───── Supplied material ─────

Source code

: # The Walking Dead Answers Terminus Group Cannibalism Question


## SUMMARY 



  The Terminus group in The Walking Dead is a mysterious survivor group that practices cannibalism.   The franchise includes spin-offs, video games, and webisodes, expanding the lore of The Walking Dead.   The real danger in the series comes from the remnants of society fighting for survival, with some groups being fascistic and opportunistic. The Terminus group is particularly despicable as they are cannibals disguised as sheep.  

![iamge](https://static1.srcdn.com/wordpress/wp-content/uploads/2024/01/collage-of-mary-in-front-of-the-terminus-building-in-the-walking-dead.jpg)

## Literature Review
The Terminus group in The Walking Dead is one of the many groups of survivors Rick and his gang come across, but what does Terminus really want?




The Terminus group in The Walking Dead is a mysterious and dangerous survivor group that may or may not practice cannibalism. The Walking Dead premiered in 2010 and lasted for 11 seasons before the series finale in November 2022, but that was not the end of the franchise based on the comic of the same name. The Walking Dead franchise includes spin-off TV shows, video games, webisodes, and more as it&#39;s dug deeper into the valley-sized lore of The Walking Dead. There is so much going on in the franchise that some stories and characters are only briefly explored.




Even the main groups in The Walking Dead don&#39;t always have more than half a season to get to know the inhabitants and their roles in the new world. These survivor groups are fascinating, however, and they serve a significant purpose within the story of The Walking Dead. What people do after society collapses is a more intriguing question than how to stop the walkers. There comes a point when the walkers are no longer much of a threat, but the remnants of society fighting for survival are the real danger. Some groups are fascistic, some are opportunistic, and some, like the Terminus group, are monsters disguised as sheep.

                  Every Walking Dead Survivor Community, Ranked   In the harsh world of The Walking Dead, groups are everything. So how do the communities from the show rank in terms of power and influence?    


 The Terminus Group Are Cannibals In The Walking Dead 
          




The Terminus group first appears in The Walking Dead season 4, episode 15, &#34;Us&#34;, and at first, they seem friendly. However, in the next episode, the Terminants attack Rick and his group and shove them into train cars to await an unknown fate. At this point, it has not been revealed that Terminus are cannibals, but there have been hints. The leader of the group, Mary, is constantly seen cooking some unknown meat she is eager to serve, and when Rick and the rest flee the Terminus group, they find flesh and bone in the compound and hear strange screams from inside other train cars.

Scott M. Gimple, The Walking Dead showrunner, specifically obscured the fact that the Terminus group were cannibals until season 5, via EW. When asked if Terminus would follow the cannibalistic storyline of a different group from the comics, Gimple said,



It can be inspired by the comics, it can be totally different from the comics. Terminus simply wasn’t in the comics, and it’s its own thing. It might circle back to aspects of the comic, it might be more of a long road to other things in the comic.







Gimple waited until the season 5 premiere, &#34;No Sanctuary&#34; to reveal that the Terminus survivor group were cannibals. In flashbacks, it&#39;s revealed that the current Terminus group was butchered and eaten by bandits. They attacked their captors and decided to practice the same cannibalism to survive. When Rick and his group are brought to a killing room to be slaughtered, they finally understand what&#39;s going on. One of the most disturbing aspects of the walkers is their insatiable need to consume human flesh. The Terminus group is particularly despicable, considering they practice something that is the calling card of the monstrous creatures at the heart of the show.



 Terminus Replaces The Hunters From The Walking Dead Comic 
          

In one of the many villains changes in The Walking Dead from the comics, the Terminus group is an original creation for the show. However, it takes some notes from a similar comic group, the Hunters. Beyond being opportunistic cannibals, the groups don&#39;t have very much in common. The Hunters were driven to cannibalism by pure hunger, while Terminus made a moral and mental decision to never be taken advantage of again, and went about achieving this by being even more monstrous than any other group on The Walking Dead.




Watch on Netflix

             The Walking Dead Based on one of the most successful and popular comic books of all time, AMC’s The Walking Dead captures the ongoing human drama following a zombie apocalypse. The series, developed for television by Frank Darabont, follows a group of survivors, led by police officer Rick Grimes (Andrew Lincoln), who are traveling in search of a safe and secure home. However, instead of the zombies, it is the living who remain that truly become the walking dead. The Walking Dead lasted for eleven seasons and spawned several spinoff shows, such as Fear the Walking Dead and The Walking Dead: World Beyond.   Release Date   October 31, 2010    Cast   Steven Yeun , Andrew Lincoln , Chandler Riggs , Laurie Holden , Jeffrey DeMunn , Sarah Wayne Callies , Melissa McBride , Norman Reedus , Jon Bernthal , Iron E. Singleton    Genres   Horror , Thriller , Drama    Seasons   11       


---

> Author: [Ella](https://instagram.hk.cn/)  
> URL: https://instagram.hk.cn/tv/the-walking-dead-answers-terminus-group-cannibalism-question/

─────

Problem to work on: Report how many lines of the data above include "revealed", giving the number and no other words.

Exercise result: 2